隠す気配すらないとは。どこまで王族気取りだ。
私だって一応皇族なんだけど。
「いいのよ別に温羅は。いざって時用の男だし。会社の社長なんだし。葦原美鈴が妊娠してもおかしくはないわ。テレビは騒いでるけどね。それなら、碧ちゃん凄いじゃない。普通始めて3日目のフィギュアの大会で5回転半のアクセルなんか飛べないって。蓋開けたら莉里ちゃんのお姉ちゃんって話で、物凄い騒いでるじゃない」
「あー。碧はな。片手間でも打ち込めるものが出来てよかった。莉里はまだちっちゃいし、流紫降は真帆坊といい感じで、一番心配してた碧は影山さんという男がいる。もう心残りはない。あとはお前達だけなんだがな」
「っていうか心残りって。この世で一番似合わない言葉じゃない」
あーまあな。勘解由小路は言って転がった。シーツを巻いていたので不快なオス蛇ちゃんは見えなかった。

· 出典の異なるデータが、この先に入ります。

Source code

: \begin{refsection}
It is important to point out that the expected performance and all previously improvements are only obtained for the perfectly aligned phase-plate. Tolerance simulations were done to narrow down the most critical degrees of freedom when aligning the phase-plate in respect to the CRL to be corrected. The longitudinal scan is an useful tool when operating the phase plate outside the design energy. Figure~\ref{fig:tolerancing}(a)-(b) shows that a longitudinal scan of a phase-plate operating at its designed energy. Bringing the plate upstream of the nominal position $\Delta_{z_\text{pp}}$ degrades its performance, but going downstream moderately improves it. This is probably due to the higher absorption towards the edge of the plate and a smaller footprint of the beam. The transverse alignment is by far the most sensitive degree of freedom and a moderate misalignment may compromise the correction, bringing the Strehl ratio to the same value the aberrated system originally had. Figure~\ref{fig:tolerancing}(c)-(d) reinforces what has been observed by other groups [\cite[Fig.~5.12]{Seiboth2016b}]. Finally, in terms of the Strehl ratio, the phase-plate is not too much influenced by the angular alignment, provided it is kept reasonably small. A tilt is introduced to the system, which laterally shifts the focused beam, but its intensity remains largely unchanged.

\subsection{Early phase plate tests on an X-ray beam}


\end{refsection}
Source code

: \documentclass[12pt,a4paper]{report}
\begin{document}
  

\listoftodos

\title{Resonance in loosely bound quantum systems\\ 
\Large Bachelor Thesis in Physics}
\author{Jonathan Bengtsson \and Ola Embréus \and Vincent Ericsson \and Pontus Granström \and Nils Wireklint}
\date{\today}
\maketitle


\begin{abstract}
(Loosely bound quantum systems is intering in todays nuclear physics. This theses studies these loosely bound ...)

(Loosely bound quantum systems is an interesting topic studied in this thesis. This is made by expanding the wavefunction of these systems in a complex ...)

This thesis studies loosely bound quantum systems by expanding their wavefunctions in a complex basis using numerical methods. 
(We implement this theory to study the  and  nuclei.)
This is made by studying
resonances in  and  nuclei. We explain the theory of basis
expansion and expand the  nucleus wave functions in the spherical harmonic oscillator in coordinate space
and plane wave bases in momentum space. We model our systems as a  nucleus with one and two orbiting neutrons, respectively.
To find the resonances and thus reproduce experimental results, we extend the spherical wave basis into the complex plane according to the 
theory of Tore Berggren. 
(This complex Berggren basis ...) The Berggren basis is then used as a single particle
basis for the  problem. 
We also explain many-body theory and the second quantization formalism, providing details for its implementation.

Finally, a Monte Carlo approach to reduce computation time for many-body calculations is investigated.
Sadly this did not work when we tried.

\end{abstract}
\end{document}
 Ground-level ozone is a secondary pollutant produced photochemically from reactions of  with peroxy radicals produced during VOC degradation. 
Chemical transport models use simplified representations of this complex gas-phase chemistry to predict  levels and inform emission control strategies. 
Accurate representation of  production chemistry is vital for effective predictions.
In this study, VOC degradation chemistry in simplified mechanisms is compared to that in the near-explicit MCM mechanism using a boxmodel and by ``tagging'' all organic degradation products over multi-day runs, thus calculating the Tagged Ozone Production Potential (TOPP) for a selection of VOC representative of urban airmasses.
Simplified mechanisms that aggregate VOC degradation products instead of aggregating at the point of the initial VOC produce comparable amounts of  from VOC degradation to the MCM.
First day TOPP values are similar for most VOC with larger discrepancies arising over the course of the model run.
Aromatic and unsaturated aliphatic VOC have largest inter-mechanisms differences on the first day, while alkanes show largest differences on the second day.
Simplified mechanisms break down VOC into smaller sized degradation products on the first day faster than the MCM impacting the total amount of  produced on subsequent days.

「それでね。今度旅行でしょう?いい加減顔出しなさいよ。教員不在じゃ締まらなし。年度も変わったし」
「去年の段階で辞めたって鵺春には言ってある。俺は今完全なるニートだ。実を言うと祓魔官ですらない。島原には言ってある。俺は俺の問題を解決させるとな。まあそんな訳で、帰れお前等」
勘解由小路はにべもなく、二人を追い出した。
「ちょっと待て。静也だけ残れ」
「何でしょう?先生」
「もう先生じゃないっつったろうが」
「いえ。貴方は先生です。貴方がいなければ俺は死んでいた。何があっても俺はその恩を忘れない。俺も、このムクも」
静也と風獣ムクは、揃って勘解由小路を見つめていた。
「律儀な奴だ。適当にからかってやろうと思ったが、そうも言っていられんな。なあ静也、涼白さんはお前を特別と思ってるらしい。お前どうする?涼白さんを妊娠させる気はあるのか?」
問われて、静也は考えた。確かに涼白さんは綺麗な子だ。気立てはいいし、ちょっとウブだが、きっといいお母さんになれる。
だが、素直に首肯出来ないのは何故だ?
そんな静也の気持ちを察してか、勘解由小路は言った。
「そうか。一つ言っておく。風獣が仮に犬っぽいとしても、犬っぽさを前面に出すのをやめろ。真に心から思っているなら、人間らしく田所に接してみせろ。それが出来んで何が男だ。童貞時代に生涯の相手を見つけたのは不運であるが幸運でもある。俺の時はどうってことのない相手だった。もう二度と会うこともない。修学旅行中に答えを出せ。夏までに出来なかったらお仕置きだ」
「解りました。必ず」
沈黙の末に、噛みしめるように静也は言った。